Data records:
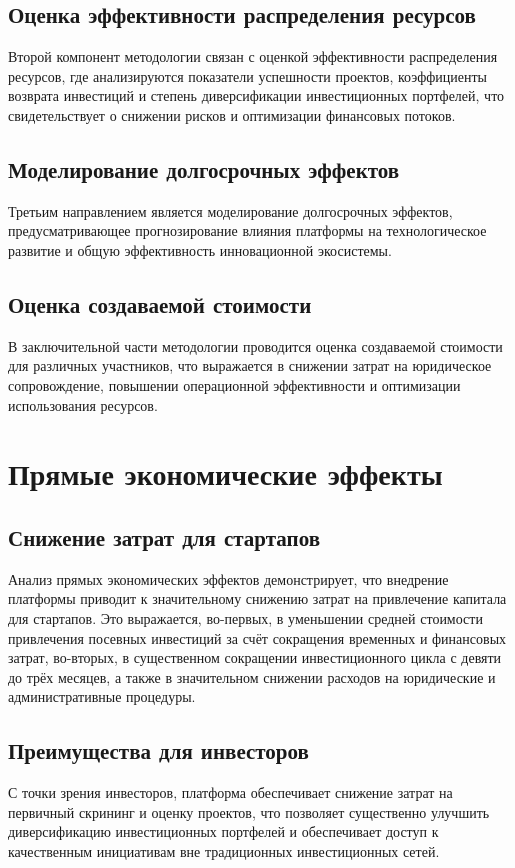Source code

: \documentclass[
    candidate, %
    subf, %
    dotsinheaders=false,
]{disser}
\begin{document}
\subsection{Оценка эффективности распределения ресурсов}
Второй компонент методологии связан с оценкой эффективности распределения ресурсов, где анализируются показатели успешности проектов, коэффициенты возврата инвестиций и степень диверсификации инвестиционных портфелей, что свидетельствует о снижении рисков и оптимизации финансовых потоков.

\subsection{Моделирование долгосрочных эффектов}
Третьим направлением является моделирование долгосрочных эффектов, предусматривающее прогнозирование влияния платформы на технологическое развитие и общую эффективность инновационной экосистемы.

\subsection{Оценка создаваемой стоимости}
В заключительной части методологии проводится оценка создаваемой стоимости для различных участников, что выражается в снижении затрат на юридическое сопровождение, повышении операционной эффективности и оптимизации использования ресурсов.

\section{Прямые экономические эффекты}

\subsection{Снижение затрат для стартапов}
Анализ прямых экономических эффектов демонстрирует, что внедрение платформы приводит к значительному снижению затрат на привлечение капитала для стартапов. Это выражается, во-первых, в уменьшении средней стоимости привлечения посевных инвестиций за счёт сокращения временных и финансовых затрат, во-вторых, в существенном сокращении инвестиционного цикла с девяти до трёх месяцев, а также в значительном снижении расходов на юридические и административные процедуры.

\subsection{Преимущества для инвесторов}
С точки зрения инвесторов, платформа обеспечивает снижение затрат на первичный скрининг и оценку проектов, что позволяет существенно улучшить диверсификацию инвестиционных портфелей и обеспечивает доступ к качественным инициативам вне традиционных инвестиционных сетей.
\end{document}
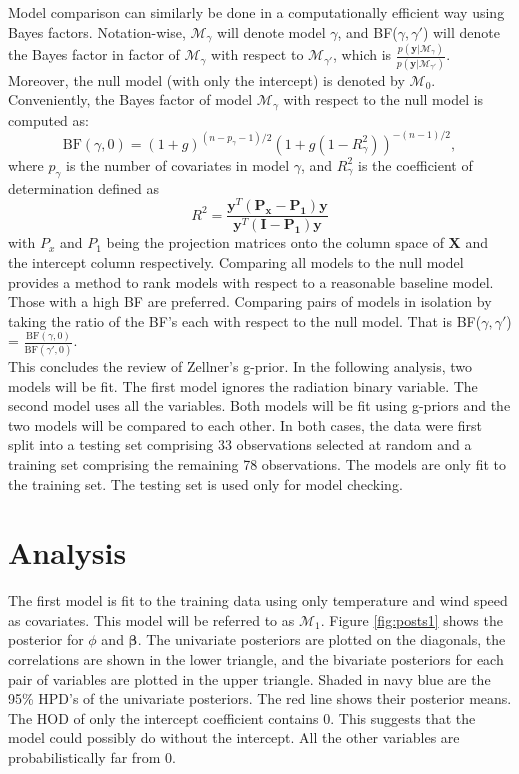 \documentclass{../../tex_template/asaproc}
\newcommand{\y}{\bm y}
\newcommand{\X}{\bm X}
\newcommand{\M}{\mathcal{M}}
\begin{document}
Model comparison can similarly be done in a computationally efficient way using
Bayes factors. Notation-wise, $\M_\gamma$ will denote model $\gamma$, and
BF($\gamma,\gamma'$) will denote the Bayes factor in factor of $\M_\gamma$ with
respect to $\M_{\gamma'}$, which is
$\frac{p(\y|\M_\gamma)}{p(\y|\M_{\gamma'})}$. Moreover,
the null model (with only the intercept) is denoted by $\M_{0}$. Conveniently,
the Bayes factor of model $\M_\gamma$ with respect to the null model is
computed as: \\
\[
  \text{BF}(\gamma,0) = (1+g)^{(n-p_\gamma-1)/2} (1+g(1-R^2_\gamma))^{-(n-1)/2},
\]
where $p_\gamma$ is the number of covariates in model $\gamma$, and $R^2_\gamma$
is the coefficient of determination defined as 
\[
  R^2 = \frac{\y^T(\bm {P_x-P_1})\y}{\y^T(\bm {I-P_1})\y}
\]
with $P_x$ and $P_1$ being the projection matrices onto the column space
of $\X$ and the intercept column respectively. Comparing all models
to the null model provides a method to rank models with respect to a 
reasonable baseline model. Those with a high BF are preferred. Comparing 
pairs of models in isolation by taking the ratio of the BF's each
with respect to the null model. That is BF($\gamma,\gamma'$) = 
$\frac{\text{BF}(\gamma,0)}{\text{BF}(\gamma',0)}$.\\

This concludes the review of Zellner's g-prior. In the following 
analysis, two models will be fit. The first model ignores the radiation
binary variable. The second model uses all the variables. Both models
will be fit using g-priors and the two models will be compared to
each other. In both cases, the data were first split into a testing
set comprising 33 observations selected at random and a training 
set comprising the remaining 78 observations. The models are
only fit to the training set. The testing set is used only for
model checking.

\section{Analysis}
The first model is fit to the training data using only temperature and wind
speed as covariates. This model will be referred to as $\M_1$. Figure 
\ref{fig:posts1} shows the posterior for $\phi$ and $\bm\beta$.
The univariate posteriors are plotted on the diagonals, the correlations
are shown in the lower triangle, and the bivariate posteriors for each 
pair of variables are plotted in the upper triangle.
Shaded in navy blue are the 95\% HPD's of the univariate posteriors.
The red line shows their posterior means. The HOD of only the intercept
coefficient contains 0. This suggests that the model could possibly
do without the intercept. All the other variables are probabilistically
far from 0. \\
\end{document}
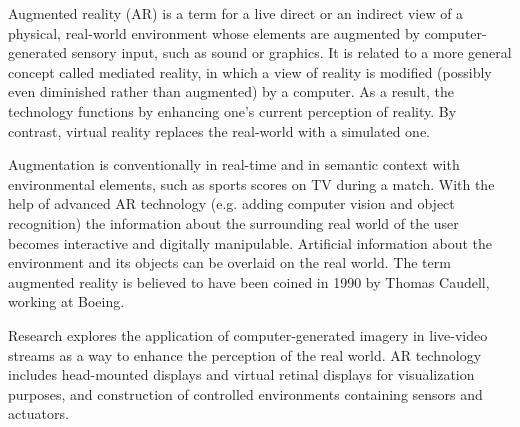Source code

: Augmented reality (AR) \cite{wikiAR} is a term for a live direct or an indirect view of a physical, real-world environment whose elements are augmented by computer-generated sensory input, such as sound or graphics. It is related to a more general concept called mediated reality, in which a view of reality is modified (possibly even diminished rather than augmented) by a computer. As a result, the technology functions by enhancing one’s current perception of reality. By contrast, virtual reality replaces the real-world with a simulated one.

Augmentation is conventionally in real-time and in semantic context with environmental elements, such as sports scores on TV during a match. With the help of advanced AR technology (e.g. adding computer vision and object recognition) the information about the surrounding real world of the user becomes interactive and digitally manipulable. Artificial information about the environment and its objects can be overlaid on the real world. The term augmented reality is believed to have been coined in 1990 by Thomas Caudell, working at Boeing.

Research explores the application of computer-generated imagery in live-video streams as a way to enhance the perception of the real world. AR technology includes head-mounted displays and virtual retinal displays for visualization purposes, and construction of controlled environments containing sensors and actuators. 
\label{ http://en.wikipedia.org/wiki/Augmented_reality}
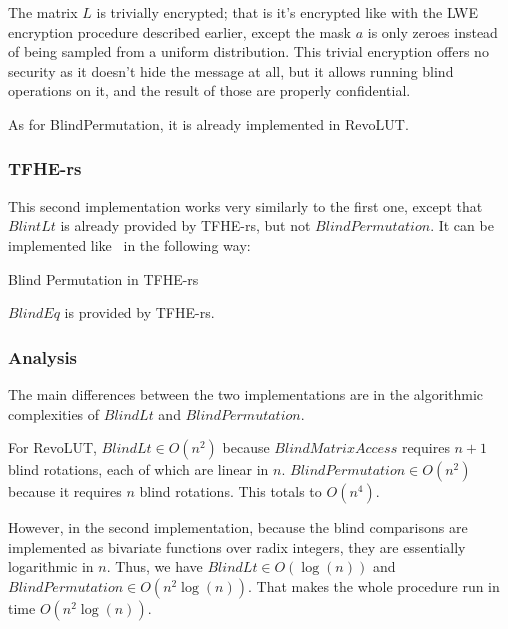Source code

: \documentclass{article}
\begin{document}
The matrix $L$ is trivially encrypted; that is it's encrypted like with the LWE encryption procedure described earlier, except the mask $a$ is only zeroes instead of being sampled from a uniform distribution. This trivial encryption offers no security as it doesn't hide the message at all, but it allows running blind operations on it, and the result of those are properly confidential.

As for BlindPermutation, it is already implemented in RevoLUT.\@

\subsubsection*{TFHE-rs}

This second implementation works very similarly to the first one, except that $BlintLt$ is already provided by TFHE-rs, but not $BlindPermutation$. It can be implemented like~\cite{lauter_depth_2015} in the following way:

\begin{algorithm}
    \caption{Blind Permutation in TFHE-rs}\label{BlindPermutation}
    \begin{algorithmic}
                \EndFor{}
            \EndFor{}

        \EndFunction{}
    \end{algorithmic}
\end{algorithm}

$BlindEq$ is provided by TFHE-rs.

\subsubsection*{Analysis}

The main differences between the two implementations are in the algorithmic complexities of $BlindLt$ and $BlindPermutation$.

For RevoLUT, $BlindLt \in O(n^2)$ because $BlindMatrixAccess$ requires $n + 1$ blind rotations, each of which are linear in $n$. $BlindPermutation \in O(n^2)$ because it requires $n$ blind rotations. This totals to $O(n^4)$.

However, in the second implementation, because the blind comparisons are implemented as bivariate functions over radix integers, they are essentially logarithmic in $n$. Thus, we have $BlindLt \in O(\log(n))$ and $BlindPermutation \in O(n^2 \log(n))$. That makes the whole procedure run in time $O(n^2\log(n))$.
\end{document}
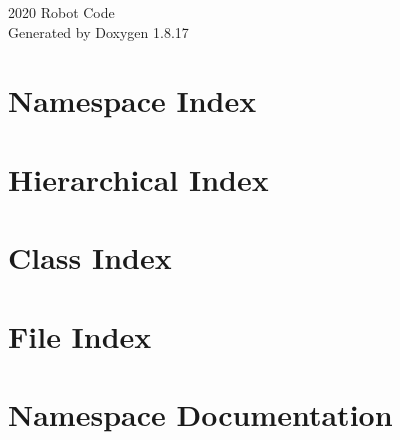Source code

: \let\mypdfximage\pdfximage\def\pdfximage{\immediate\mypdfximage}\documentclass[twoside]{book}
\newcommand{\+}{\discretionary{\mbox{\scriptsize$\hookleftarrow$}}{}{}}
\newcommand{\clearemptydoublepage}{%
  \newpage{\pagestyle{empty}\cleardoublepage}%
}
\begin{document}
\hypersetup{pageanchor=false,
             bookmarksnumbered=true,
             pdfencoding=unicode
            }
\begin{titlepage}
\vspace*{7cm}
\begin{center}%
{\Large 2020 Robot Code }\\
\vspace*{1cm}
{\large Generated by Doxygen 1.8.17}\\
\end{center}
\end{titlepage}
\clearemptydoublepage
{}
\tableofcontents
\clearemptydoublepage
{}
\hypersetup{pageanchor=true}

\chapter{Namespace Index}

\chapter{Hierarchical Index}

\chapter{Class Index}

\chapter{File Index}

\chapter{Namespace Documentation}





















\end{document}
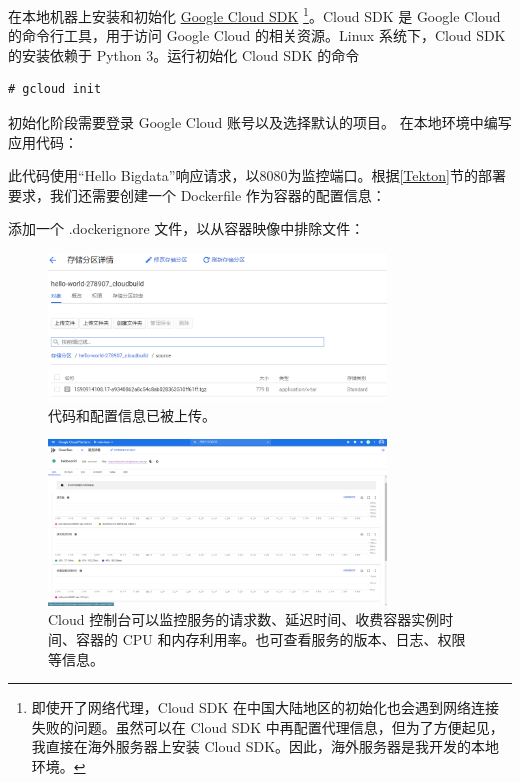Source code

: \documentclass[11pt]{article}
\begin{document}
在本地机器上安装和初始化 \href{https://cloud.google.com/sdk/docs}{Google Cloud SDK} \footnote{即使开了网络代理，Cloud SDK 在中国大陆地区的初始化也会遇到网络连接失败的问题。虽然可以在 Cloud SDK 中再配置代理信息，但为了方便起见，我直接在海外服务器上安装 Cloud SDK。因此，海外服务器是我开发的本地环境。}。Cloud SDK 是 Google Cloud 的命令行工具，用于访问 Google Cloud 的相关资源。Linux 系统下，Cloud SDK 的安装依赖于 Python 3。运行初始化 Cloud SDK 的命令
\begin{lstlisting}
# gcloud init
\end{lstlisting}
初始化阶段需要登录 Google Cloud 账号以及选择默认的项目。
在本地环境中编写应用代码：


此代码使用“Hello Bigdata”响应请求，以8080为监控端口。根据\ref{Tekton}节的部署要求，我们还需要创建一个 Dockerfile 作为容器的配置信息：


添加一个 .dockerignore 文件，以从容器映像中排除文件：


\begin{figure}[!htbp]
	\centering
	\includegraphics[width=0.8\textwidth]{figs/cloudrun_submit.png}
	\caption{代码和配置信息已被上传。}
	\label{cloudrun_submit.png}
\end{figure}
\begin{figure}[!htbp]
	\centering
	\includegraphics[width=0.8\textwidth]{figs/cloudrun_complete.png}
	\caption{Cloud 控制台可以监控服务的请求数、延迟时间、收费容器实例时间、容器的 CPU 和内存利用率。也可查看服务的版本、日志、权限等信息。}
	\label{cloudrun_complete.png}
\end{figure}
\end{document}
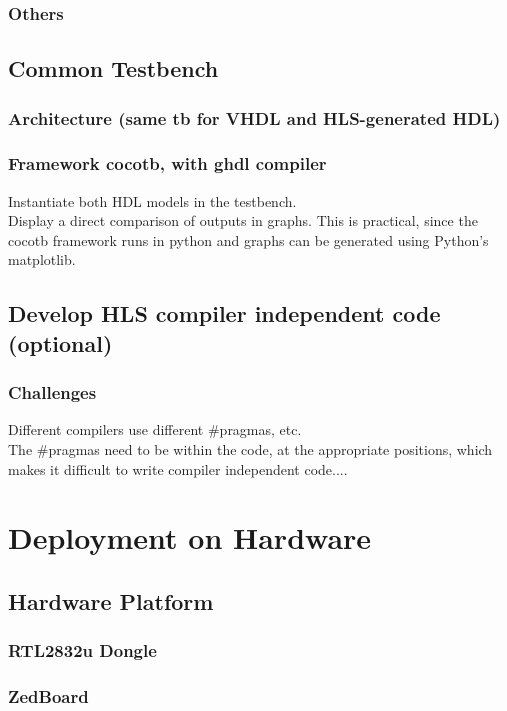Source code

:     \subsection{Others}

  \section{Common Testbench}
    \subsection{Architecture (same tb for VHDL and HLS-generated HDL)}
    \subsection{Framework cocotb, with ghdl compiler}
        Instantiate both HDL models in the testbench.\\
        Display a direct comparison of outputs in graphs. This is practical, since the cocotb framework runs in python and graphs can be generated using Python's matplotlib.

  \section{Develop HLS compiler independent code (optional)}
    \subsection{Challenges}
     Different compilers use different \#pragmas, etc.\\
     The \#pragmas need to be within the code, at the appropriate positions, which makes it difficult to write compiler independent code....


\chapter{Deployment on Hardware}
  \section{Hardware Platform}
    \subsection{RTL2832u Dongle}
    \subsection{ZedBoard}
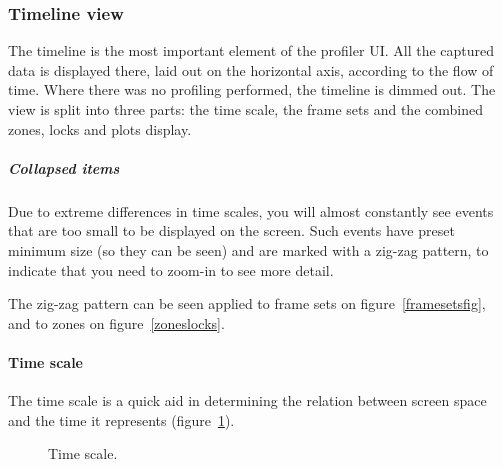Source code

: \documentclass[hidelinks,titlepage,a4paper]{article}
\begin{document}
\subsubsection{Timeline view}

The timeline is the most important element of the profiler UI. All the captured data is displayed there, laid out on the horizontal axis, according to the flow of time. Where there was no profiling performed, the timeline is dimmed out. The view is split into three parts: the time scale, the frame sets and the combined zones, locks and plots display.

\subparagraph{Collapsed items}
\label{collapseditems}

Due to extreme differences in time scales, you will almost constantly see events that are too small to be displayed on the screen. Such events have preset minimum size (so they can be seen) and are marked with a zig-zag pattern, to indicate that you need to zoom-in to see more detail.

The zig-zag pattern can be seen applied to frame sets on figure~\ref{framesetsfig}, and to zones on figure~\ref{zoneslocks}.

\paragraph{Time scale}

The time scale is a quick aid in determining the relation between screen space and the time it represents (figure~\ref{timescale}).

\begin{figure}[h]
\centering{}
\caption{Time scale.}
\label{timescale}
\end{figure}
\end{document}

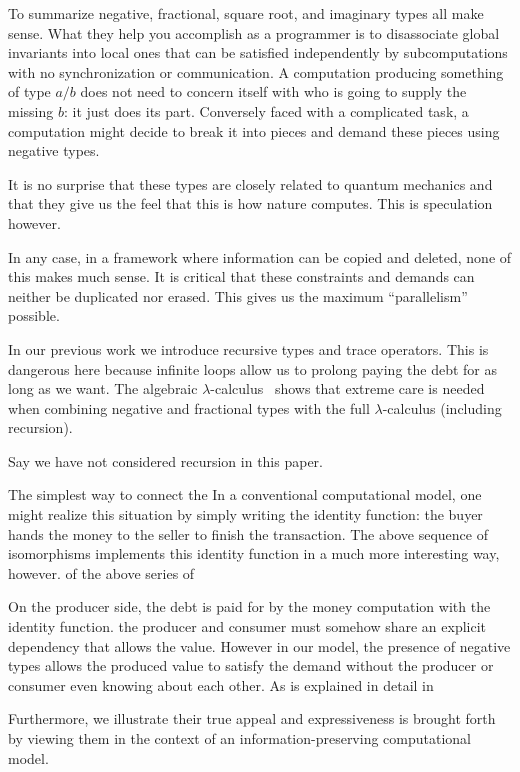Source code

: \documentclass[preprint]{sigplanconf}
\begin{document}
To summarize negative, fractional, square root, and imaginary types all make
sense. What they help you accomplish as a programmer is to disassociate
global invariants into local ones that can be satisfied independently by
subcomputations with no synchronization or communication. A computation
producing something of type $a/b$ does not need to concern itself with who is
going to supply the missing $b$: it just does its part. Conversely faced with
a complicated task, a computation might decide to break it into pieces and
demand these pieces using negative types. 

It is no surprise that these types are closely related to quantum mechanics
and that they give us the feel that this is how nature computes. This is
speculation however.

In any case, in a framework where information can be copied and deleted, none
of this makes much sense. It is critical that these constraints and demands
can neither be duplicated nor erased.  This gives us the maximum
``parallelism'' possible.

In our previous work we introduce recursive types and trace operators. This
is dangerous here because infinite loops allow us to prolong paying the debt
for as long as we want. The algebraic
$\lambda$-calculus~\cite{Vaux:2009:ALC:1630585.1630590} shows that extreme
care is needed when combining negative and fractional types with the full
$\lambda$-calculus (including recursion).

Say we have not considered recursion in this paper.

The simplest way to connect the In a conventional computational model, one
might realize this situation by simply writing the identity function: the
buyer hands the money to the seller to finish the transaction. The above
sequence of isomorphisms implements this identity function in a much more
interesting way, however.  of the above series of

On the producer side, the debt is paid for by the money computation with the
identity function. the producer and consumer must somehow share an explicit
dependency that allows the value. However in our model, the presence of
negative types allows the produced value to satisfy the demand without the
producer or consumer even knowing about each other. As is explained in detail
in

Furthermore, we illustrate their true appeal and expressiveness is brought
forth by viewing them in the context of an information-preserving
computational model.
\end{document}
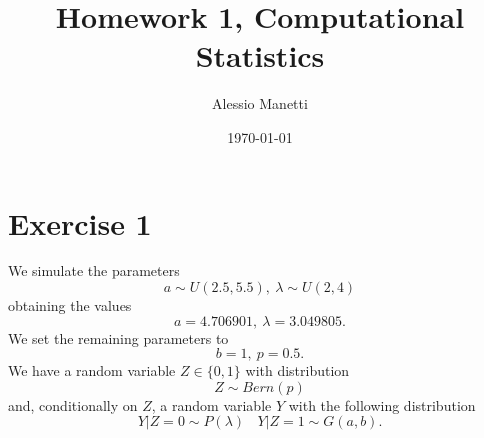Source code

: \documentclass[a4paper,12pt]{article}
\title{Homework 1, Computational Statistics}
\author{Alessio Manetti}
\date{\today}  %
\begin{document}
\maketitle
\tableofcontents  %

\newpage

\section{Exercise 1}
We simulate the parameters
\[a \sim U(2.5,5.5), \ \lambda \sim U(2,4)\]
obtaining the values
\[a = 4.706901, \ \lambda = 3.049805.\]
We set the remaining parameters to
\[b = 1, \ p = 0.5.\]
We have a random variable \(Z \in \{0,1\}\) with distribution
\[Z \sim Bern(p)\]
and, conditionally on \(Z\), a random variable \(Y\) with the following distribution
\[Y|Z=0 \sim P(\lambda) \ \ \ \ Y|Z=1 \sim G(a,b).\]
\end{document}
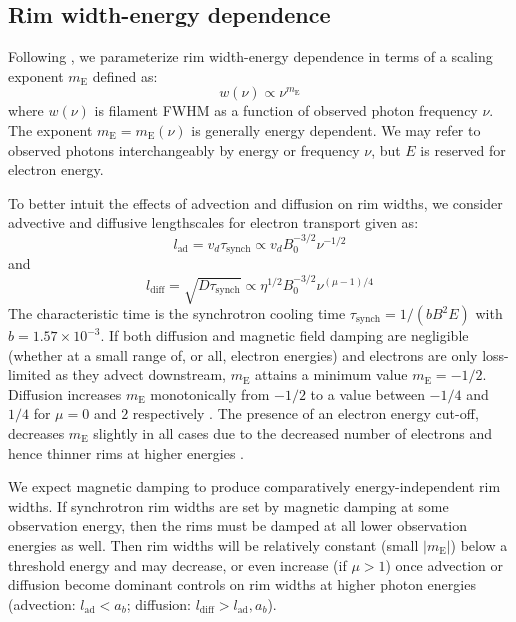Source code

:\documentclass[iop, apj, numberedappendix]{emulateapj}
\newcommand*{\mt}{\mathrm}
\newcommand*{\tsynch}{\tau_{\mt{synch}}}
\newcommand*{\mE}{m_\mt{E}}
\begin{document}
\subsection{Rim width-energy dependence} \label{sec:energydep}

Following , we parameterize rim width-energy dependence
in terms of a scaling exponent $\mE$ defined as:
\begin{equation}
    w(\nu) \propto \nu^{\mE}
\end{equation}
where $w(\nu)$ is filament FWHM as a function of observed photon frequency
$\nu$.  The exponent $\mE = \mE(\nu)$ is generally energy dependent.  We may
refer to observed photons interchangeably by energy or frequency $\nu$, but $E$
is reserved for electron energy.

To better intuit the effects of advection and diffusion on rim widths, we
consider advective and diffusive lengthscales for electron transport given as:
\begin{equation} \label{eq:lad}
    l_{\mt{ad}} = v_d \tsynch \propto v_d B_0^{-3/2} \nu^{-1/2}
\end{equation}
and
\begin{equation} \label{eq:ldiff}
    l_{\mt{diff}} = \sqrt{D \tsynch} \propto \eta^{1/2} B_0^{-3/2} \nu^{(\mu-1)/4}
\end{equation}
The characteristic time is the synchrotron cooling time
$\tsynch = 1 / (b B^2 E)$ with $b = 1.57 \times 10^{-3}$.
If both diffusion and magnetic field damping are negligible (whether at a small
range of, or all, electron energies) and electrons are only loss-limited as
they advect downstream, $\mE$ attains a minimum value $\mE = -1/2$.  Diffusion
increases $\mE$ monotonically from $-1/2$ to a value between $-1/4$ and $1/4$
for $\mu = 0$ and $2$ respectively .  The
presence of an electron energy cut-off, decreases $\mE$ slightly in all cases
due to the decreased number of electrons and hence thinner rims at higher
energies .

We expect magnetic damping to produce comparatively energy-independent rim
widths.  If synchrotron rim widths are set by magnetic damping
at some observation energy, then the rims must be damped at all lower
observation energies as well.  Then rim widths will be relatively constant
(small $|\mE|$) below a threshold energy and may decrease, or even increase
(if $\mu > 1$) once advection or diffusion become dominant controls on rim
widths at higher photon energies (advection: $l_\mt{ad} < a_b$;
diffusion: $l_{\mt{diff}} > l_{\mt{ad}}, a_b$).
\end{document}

- The problem: Answer with the count alone: how many lines in the data above have "algorithmic" in them?

- Finished exercise: 3